== Segment start ==

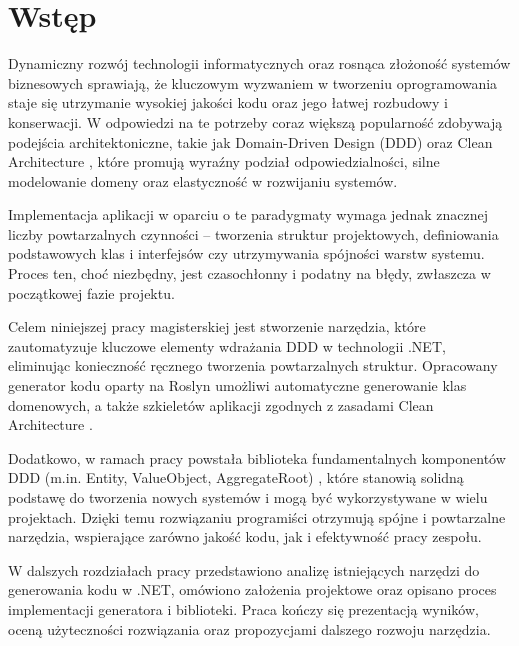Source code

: \newpage
\section{Wstęp}
Dynamiczny rozwój technologii informatycznych oraz rosnąca złożoność systemów biznesowych sprawiają, że kluczowym wyzwaniem w tworzeniu oprogramowania staje się utrzymanie wysokiej jakości kodu oraz jego łatwej rozbudowy i konserwacji. W odpowiedzi na te potrzeby coraz większą popularność zdobywają podejścia architektoniczne, takie jak Domain-Driven Design (DDD) \cite{evans2004domain} oraz Clean Architecture \cite{unclebob2018cleanarchitecture}, które promują wyraźny podział odpowiedzialności, silne modelowanie domeny oraz elastyczność w rozwijaniu systemów.

Implementacja aplikacji w oparciu o te paradygmaty wymaga jednak znacznej liczby powtarzalnych czynności – tworzenia struktur projektowych, definiowania podstawowych klas i interfejsów czy utrzymywania spójności warstw systemu. Proces ten, choć niezbędny, jest czasochłonny i podatny na błędy, zwłaszcza w początkowej fazie projektu.

Celem niniejszej pracy magisterskiej jest stworzenie narzędzia, które zautomatyzuje kluczowe elementy wdrażania DDD w technologii .NET, eliminując konieczność ręcznego tworzenia powtarzalnych struktur. Opracowany generator kodu oparty na Roslyn \cite{microsoft2024roslyn} umożliwi automatyczne generowanie klas domenowych, a także szkieletów aplikacji zgodnych z zasadami Clean Architecture \cite{unclebob2018cleanarchitecture}.

Dodatkowo, w ramach pracy powstała biblioteka fundamentalnych komponentów DDD (m.in. Entity, ValueObject, AggregateRoot) \cite{evans2004domain}, które stanowią solidną podstawę do tworzenia nowych systemów i mogą być wykorzystywane w wielu projektach. Dzięki temu rozwiązaniu programiści otrzymują spójne i powtarzalne narzędzia, wspierające zarówno jakość kodu, jak i efektywność pracy zespołu.

W dalszych rozdziałach pracy przedstawiono analizę istniejących narzędzi do generowania kodu w .NET, omówiono założenia projektowe oraz opisano proces implementacji generatora i biblioteki. Praca kończy się prezentacją wyników, oceną użyteczności rozwiązania oraz propozycjami dalszego rozwoju narzędzia.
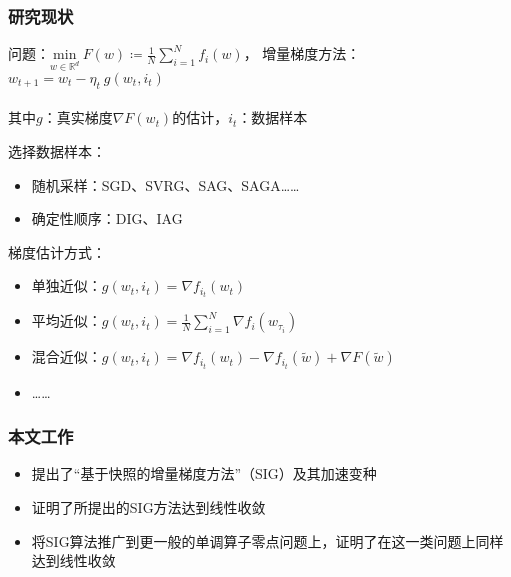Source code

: \frame
{
\frametitle{研究现状}
\footnotesize
问题：$\underset{w \in \mathbb{R}^d}{\text{min}} \ F(w) \coloneqq \frac{1}{N} \sum_{i=1}^N f_i(w) $， \pause 增量梯度方法：$w_{t+1} = w_t - \eta_t \ g(w_t, i_t)$ \\~\\
\pause 其中$g$：真实梯度$\nabla F(w_t)$的估计，$i_t$：数据样本

\pause

\begin{block}{}
选择数据样本：
\begin{itemize}
    \item 随机采样：SGD、SVRG、SAG、SAGA……
    \item 确定性顺序：DIG、IAG
\end{itemize}
\end{block}

\pause

\begin{block}{}
梯度估计方式：
\begin{itemize}
    \item 单独近似：$g(w_t, i_t) = \nabla f_{i_t}(w_t)$
    \item 平均近似：$g(w_t, i_t) = \frac{1}{N}\sum_{i=1}^N\nabla f_i(w_{\tau_i})$
    \item 混合近似：$g(w_t, i_t) = \nabla f_{i_t}(w_t) - \nabla f_{i_t}(\tilde{w}) + \nabla F(\tilde{w})$
    \item ……
\end{itemize}
\end{block}

}

\frame
{
\frametitle{本文工作}
\begin{itemize}
  \item 提出了“基于快照的增量梯度方法”（SIG）及其加速变种 \vspace*{1em}
  \item 证明了所提出的SIG方法达到线性收敛 \vspace*{1em}
  \item 将SIG算法推广到更一般的单调算子零点问题上，证明了在这一类问题上同样达到线性收敛
\end{itemize}
}

\miniframeson
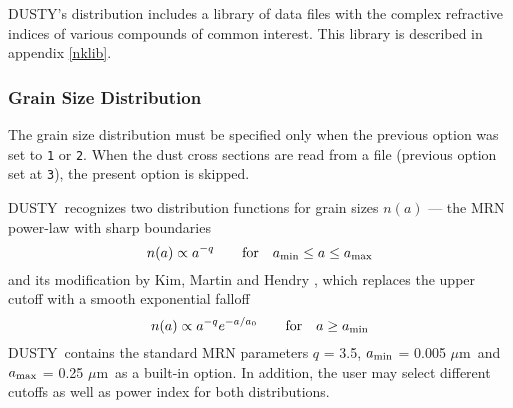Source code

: \documentclass[12pt]{article} \usepackage{epsf}
\def\D  {{\sf DUSTY}}
\def\eq#1{\begin{equation} #1 \end{equation}}
\def\mic    {\hbox{$\mu$m}}
\begin{document}
\D's distribution includes a library of data files with the complex refractive
indices of various compounds of common interest. This library is described in
appendix \ref{nklib}.


\subsubsection          {Grain Size Distribution}

The grain size distribution must be specified only when the previous option was
set to {\tt 1} or {\tt 2}.  When the dust cross sections are read from a file
(previous option set at {\tt 3}), the present option is skipped.

\D\ recognizes two distribution functions for grain sizes $n(a)$ --- the MRN
\cite{MRN77} power-law with sharp boundaries
\eq{
         n(a) \propto a^{-q} \qquad \hbox{for} \quad
                a_{\rm min} \le a \le a_{\rm max}
}
and its modification by Kim, Martin and Hendry \cite{KMH94}, which replaces the
upper cutoff with a smooth exponential falloff
\eq{
  n(a) \propto a^{-q} e^{-a/a_0} \qquad \hbox{for} \quad a \ge a_{\rm min}
}
\D\ contains the standard MRN parameters $q$ = 3.5, $a_{\rm min}$ = 0.005 \mic\
and $a_{\rm max}$ = 0.25 \mic\ as a built-in option.  In addition, the user may
select different cutoffs as well as power index for both distributions.
\end{document}
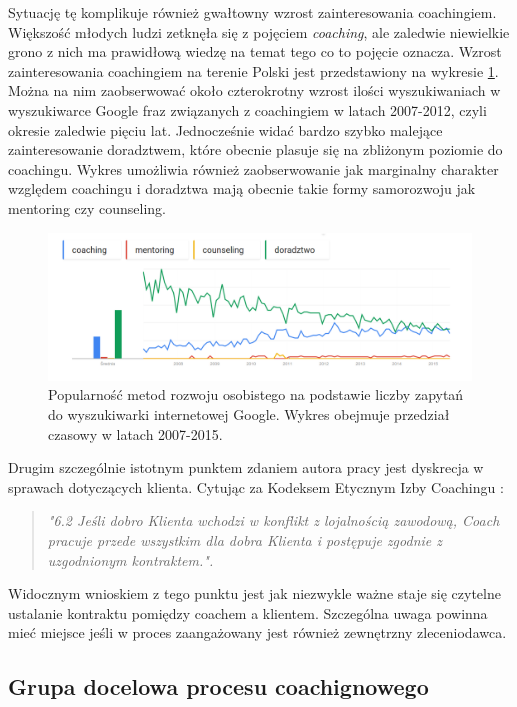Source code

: Sytuację tę komplikuje również gwałtowny wzrost zainteresowania coachingiem. Większość młodych ludzi zetknęła się z
pojęciem \emph{coaching}, ale zaledwie niewielkie grono z nich ma prawidłową wiedzę na temat tego co to pojęcie oznacza.
Wzrost zainteresowania coachingiem na terenie Polski jest przedstawiony na wykresie \ref{wykres}. Można na nim zaobserwować
około czterokrotny wzrost ilości wyszukiwaniach w wyszukiwarce Google fraz związanych z coachingiem w latach 2007-2012,
czyli okresie zaledwie pięciu lat. Jednocześnie widać bardzo szybko malejące zainteresowanie doradztwem, które obecnie plasuje się
na zbliżonym poziomie do coachingu. Wykres umożliwia również zaobserwowanie jak marginalny charakter względem coachingu i
doradztwa mają obecnie takie formy samorozwoju jak mentoring czy counseling.

\begin{figure}[!ht]
  \centering
  \includegraphics[width=17cm]{img/popularnosc}
  \caption{Popularność metod rozwoju osobistego na podstawie liczby zapytań do wyszukiwarki internetowej Google. Wykres obejmuje przedział czasowy w latach 2007-2015.}
  \label{wykres}
\end{figure}

Drugim szczególnie istotnym punktem zdaniem autora pracy jest dyskrecja w sprawach dotyczących klienta. Cytując za Kodeksem Etycznym Izby Coachingu \cite{kodeksib}:
\begin{quote}
\centering
\emph{"6.2 Jeśli dobro Klienta wchodzi w konflikt z lojalnością zawodową, Coach pracuje przede wszystkim dla dobra Klienta i postępuje zgodnie z uzgodnionym kontraktem.".}
\end{quote}
Widocznym wnioskiem z tego punktu jest jak niezwykle ważne staje się czytelne ustalanie kontraktu pomiędzy coachem a klientem.
Szczególna uwaga powinna mieć miejsce jeśli w proces zaangażowany jest również zewnętrzny zleceniodawca.

\subsection{Grupa docelowa procesu coachignowego}

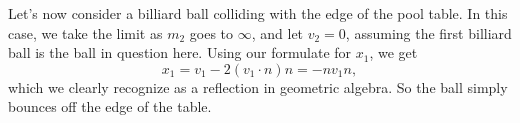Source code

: \documentclass[12pt]{article}
\begin{document}
Let's now consider a billiard ball colliding with the edge of the pool table.  In this case, we take the limit
as $m_2$ goes to $\infty$, and let $v_2=0$, assuming the first billiard ball is the ball in question here.
Using our formulate for $x_1$, we get
\begin{equation*}
x_1 = v_1 - 2(v_1\cdot n)n = -nv_1n,
\end{equation*}
which we clearly recognize as a reflection in geometric algebra.  So the ball simply bounces off the edge of the table.
\end{document}
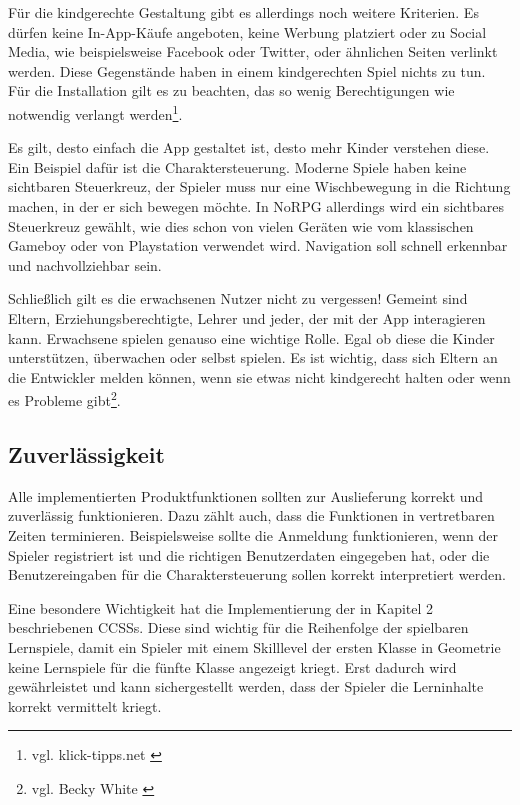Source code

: 		Für die kindgerechte Gestaltung gibt es allerdings noch weitere Kriterien. Es dürfen keine In-App-Käufe angeboten, keine Werbung platziert oder zu Social Media, wie beispielsweise Facebook oder Twitter, oder ähnlichen Seiten verlinkt werden. Diese Gegenstände haben in einem kindgerechten Spiel nichts zu tun. Für die Installation gilt es zu beachten, das so wenig Berechtigungen wie notwendig verlangt werden\footnote{vgl. klick-tipps.net \cite{appsforkids}}.
		
		Es gilt, desto einfach die App gestaltet ist, desto mehr Kinder verstehen diese. Ein Beispiel dafür ist die Charaktersteuerung. Moderne Spiele haben keine sichtbaren Steuerkreuz, der Spieler muss nur eine Wischbewegung in die Richtung machen, in der er sich bewegen möchte. In NoRPG allerdings wird ein sichtbares Steuerkreuz gewählt, wie dies schon von vielen Geräten wie vom klassischen Gameboy oder von Playstation verwendet wird. Navigation soll schnell erkennbar und nachvollziehbar sein.
		
		Schließlich gilt es die erwachsenen Nutzer nicht zu vergessen! Gemeint sind Eltern, Erziehungsberechtigte, Lehrer und jeder, der mit der App interagieren kann. Erwachsene spielen genauso eine wichtige Rolle. Egal ob diese die Kinder unterstützen, überwachen oder selbst spielen. Es ist wichtig, dass sich Eltern an die Entwickler melden können, wenn sie etwas nicht kindgerecht halten oder wenn es Probleme gibt\footnote{vgl. Becky White \cite{smashMagazin}}.	

	\subsection{Zuverlässigkeit}
		Alle implementierten Produktfunktionen sollten zur Auslieferung korrekt und zuverlässig funktionieren. Dazu zählt auch, dass die Funktionen in vertretbaren Zeiten terminieren. Beispielsweise sollte die Anmeldung funktionieren, wenn der Spieler registriert ist und die richtigen Benutzerdaten eingegeben hat, oder die Benutzereingaben für die Charaktersteuerung sollen korrekt interpretiert werden.
		
		Eine besondere Wichtigkeit hat die Implementierung der in Kapitel 2 beschriebenen \acp{CCSS}. Diese sind wichtig für die Reihenfolge der spielbaren Lernspiele, damit ein Spieler mit einem Skilllevel der ersten Klasse in Geometrie keine Lernspiele für die fünfte Klasse angezeigt kriegt. Erst dadurch wird gewährleistet und kann sichergestellt werden, dass der Spieler die Lerninhalte korrekt vermittelt kriegt.
	
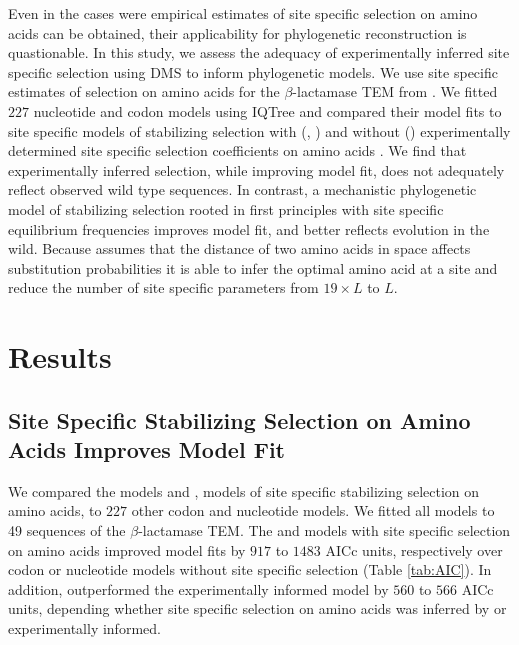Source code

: Even in the cases were empirical estimates of site specific selection on amino acids can be obtained, their applicability for phylogenetic reconstruction is quastionable.
In this study, we assess the adequacy of experimentally inferred site specific selection using DMS to inform phylogenetic models.
We use site specific estimates of selection on amino acids for the $\beta$-lactamase TEM from \citet{stiffler2016}.
We fitted $227$ nucleotide and codon models using IQTree and compared their model fits to site specific models of stabilizing selection with (\phydms, \selacDMS) and without (\selac) experimentally determined site specific selection coefficients on amino acids \citep{nguyen2015,hilton2017,beaulieu2018}.
We find that experimentally inferred selection, while improving model fit, does not adequately reflect observed wild type sequences.
In contrast, \selac \citep{beaulieu2018} a mechanistic phylogenetic model of stabilizing selection rooted in first principles with site specific equilibrium frequencies improves model fit, and better reflects evolution in the wild.
Because \selac assumes that the distance of two amino acids in \PC space affects substitution probabilities it is able to infer the optimal amino acid at a site and reduce the number of site specific parameters from $19\times L$ to $L$.

\section{Results}

\subsection{Site Specific Stabilizing Selection on Amino Acids Improves Model Fit}
We compared the models \phydms \citep{hilton2017} and \selac \citep{beaulieu2018}, models of site specific stabilizing selection on amino acids, to $227$ other codon and nucleotide models.
We fitted all models to 49 sequences of the $\beta$-lactamase TEM.
The \phydms and \selac models with site specific selection on amino acids improved model fits by $917$ to $1483$ AICc units, respectively over codon or nucleotide models without site specific selection (Table \ref{tab:AIC}).
In addition, \selac outperformed the experimentally informed model \phydms by $560$ to $566$ AICc units, depending whether site specific selection on amino acids was inferred by \selac or experimentally informed.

== Segment end ==

**Work request**: When you reach the line in the material above that holds "Because \selac assumes", begin reproducing lines exactly, and stop after the line that holds "The \phydms and".

**Response to the exercise**:
Because \selac assumes that the distance of two amino acids in \PC space affects substitution probabilities it is able to infer the optimal amino acid at a site and reduce the number of site specific parameters from $19\times L$ to $L$.

\section{Results}

\subsection{Site Specific Stabilizing Selection on Amino Acids Improves Model Fit}
We compared the models \phydms \citep{hilton2017} and \selac \citep{beaulieu2018}, models of site specific stabilizing selection on amino acids, to $227$ other codon and nucleotide models.
We fitted all models to 49 sequences of the $\beta$-lactamase TEM.
The \phydms and \selac models with site specific selection on amino acids improved model fits by $917$ to $1483$ AICc units, respectively over codon or nucleotide models without site specific selection (Table \ref{tab:AIC}).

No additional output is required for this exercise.